Question

The increase in volume of air, when temperature of $600$mL of it is increased from $27^\circ C$ to$47^\circ C$ under constant pressure , is

Answer 1

Hint: In order to solve this numerical problem we have to apply Charles law which is also known as the law of volumes. Charles law is applied because we need a relation between volume and temperature.
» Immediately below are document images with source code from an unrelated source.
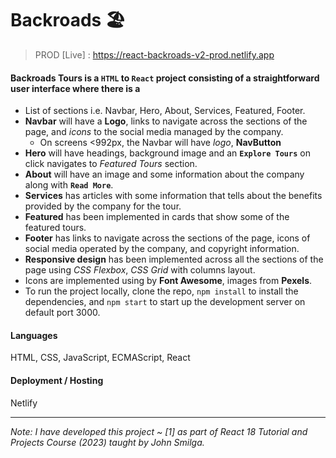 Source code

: # Backroads 🏖️

> PROD [Live] : https://react-backroads-v2-prod.netlify.app

#### Backroads Tours is a `HTML` to `React` project consisting of a straightforward user interface where there is a
- List of sections i.e. Navbar, Hero, About, Services, Featured, Footer.
- **Navbar** will have a **Logo**, links to navigate across the sections of the page, and *icons* to the social media managed by the company. 
   - On screens <992px, the Navbar will have *logo*, **NavButton**
- **Hero** will have headings, background image and an **`Explore Tours`** on click navigates to *Featured Tours* section. 
 - **About** will have an image and some information about the company along with **`Read More`**.
 - **Services** has articles with some information that tells about the benefits provided by the company for the tour.
 - **Featured** has been implemented in cards that show some of the featured tours.
 - **Footer** has links to navigate across the sections of the page, icons of social media operated by the company, and copyright information. 
- **Responsive design** has been implemented across all the sections of the page using *CSS Flexbox*, *CSS Grid* with columns layout.
- Icons are implemented using by **Font Awesome**, images from **Pexels**. 
- To run the project locally, clone the repo, `npm install` to install the dependencies, and `npm start` to start up the development server on default port 3000.

#### Languages

HTML, CSS, JavaScript, ECMAScript, React 

#### Deployment / Hosting

Netlify

---

_Note: I have developed this project ~ [1] as part of React 18 Tutorial and Projects Course (2023) taught by John Smilga._
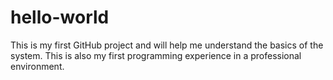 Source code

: # hello-world
This is my first GitHub project and will help me understand the basics of the system.
This is also my first programming experience in a professional environment.
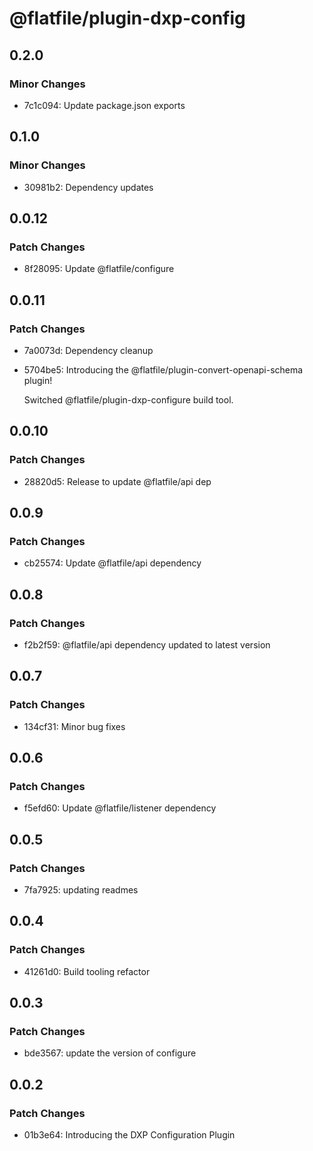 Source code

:# @flatfile/plugin-dxp-config

## 0.2.0

### Minor Changes

- 7c1c094: Update package.json exports

## 0.1.0

### Minor Changes

- 30981b2: Dependency updates

## 0.0.12

### Patch Changes

- 8f28095: Update @flatfile/configure

## 0.0.11

### Patch Changes

- 7a0073d: Dependency cleanup
- 5704be5: Introducing the @flatfile/plugin-convert-openapi-schema plugin!

  Switched @flatfile/plugin-dxp-configure build tool.

## 0.0.10

### Patch Changes

- 28820d5: Release to update @flatfile/api dep

## 0.0.9

### Patch Changes

- cb25574: Update @flatfile/api dependency

## 0.0.8

### Patch Changes

- f2b2f59: @flatfile/api dependency updated to latest version

## 0.0.7

### Patch Changes

- 134cf31: Minor bug fixes

## 0.0.6

### Patch Changes

- f5efd60: Update @flatfile/listener dependency

## 0.0.5

### Patch Changes

- 7fa7925: updating readmes

## 0.0.4

### Patch Changes

- 41261d0: Build tooling refactor

## 0.0.3

### Patch Changes

- bde3567: update the version of configure

## 0.0.2

### Patch Changes

- 01b3e64: Introducing the DXP Configuration Plugin
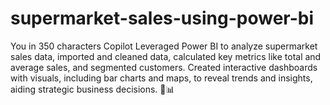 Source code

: # supermarket-sales-using-power-bi
You in 350 characters Copilot Leveraged Power BI to analyze supermarket sales data, imported and cleaned data, calculated key metrics like total and average sales, and segmented customers. Created interactive dashboards with visuals, including bar charts and maps, to reveal trends and insights, aiding strategic business decisions. 🌟📊
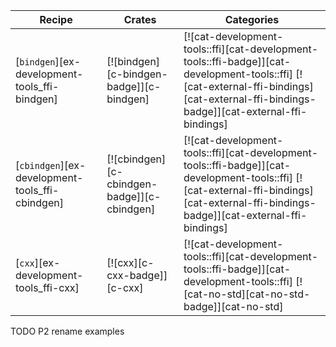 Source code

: | Recipe | Crates | Categories |
|--------|--------|------------|
| [`bindgen`][ex-development-tools_ffi-bindgen] | [![bindgen][c-bindgen-badge]][c-bindgen] | [![cat-development-tools::ffi][cat-development-tools::ffi-badge]][cat-development-tools::ffi] [![cat-external-ffi-bindings][cat-external-ffi-bindings-badge]][cat-external-ffi-bindings] |
| [`cbindgen`][ex-development-tools_ffi-cbindgen] | [![cbindgen][c-cbindgen-badge]][c-cbindgen] | [![cat-development-tools::ffi][cat-development-tools::ffi-badge]][cat-development-tools::ffi] [![cat-external-ffi-bindings][cat-external-ffi-bindings-badge]][cat-external-ffi-bindings] |
| [`cxx`][ex-development-tools_ffi-cxx] | [![cxx][c-cxx-badge]][c-cxx] | [![cat-development-tools::ffi][cat-development-tools::ffi-badge]][cat-development-tools::ffi] [![cat-no-std][cat-no-std-badge]][cat-no-std] |

<div class="hidden">
TODO P2 rename examples
</div>
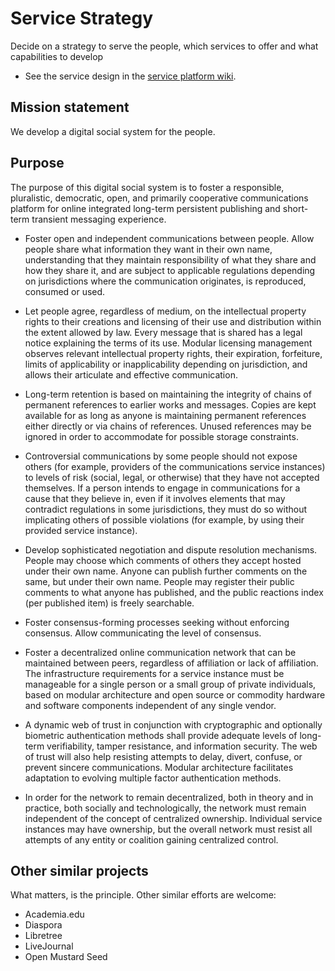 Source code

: # Service Strategy

Decide on a strategy to serve the people,
which services to offer and what capabilities to develop

* See the service design in the
  [service platform wiki](https://github.com/sakaal/service_platform_ansible/wiki).

## Mission statement

We develop a digital social system for the people.

## Purpose

The purpose of this digital social system is to foster a
responsible, pluralistic, democratic, open, and primarily cooperative
communications platform for online integrated
long-term persistent publishing and short-term transient messaging experience.

* Foster open and independent communications between people.
  Allow people share what information they want in their own name,
  understanding that they maintain responsibility of what they share
  and how they share it, and are subject to applicable regulations
  depending on jurisdictions where the communication originates,
  is reproduced, consumed or used.

* Let people agree, regardless of medium,
  on the intellectual property rights to their creations
  and licensing of their use and distribution within the extent allowed by law.
  Every message that is shared has a legal notice
  explaining the terms of its use.
  Modular licensing management observes relevant intellectual property rights,
  their expiration, forfeiture, limits of applicability or inapplicability
  depending on jurisdiction, and allows their articulate and effective
  communication.

* Long-term retention is based on maintaining the integrity of chains of
  permanent references to earlier works and messages.
  Copies are kept available for as long as anyone is maintaining
  permanent references either directly or via chains of references.
  Unused references may be ignored in order to accommodate
  for possible storage constraints.

* Controversial communications by some people should not expose others
  (for example, providers of the communications service instances)
  to levels of risk (social, legal, or otherwise) that they have not
  accepted themselves. If a person intends to engage in communications
  for a cause that they believe in, even if it involves elements
  that may contradict regulations in some jurisdictions,
  they must do so without implicating others of possible violations
  (for example, by using their provided service instance).

* Develop sophisticated negotiation and dispute resolution mechanisms.
  People may choose which comments of others they accept hosted under
  their own name. Anyone can publish further comments on the same,
  but under their own name. People may register their public comments
  to what anyone has published, and the public reactions index
  (per published item) is freely searchable.

* Foster consensus-forming processes seeking without enforcing consensus.
  Allow communicating the level of consensus.

* Foster a decentralized online communication network that
  can be maintained between peers, regardless of affiliation
  or lack of affiliation. The infrastructure requirements
  for a service instance must be manageable for a single person
  or a small group of private individuals, based on modular architecture
  and open source or commodity hardware and software components
  independent of any single vendor.

* A dynamic web of trust in conjunction with cryptographic and optionally
  biometric authentication methods shall provide adequate levels of
  long-term verifiability, tamper resistance, and information security.
  The web of trust will also help resisting attempts to delay, divert,
  confuse, or prevent sincere communications. Modular architecture
  facilitates adaptation to evolving multiple factor authentication methods.

* In order for the network to remain decentralized, both in theory and
  in practice, both socially and technologically, the network must remain
  independent of the concept of centralized ownership. Individual service
  instances may have ownership, but the overall network must resist all
  attempts of any entity or coalition gaining centralized control.

## Other similar projects

What matters, is the principle. Other similar efforts are welcome:

* Academia.edu
* Diaspora
* Libretree
* LiveJournal
* Open Mustard Seed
Complete step by step answer:
Step1: Statement of Charles Law:
When the pressure on a sample of dry gas is held constant, the temperature and volume will be in direct proportion.
Step 2: This relationship of direct proportion can be written as:
$V \propto T$
So this means:
$\dfrac{V}{T} = k$ or $V = kT$
Where: V is the volume of the gas,
T is the temperature of the gas (measured in Kelvin)
K is a non-zero constant.
Step3: In the statement we are provided with initial volume ${V_1}$ , initial temperature ${T_1}$ and final temperature ${T_2}$ we have to calculate the value of final volume ${V_2}$
${T_1} = 27^\circ C$
${T_2} = 47^\circ C$
${V_1} = 600\,mL$
For comparing the same substance under two set of conditions, the law can be written as:
$\dfrac{{{V_1}}}{{{T_1}}} = \dfrac{{{V_2}}}{{{T_2}}}$ or $\dfrac{{{V_2}}}{{{V_1}}} = \dfrac{{{T_2}}}{{{T_1}}}$ ………..$(i)$
 Converting temperature from celsius to Kelvin, using formula
 $K = x^\circ C + 273$
$\therefore {T_1} = 27 + 273 = 300K$
${T_2} = 47 + 273 = 320K$
Substituting the values in eq $(i)$
${V_2} = \dfrac{{{T_2}}}{{{T_1}}} \times {V_1}$
$= \dfrac{{320}}{{300}} \times 600$
${V_2} = 600mL$
Increase in volume of air = Final volume – Initial volume
$= {V_2} - {V_1}$
$= 640 - 600$
$= 40mL$

Note: This law describes how a gas expands as the temperature increases; conversely a decrease in temperature will lead to a decrease in volume. Everyday examples of Charle’s law : In winters as the temperature decreases, when we take a basketball outside in the ground the ball shrinks. This is the only reason why to check the pressure in the car tyres when going outside in the cold days.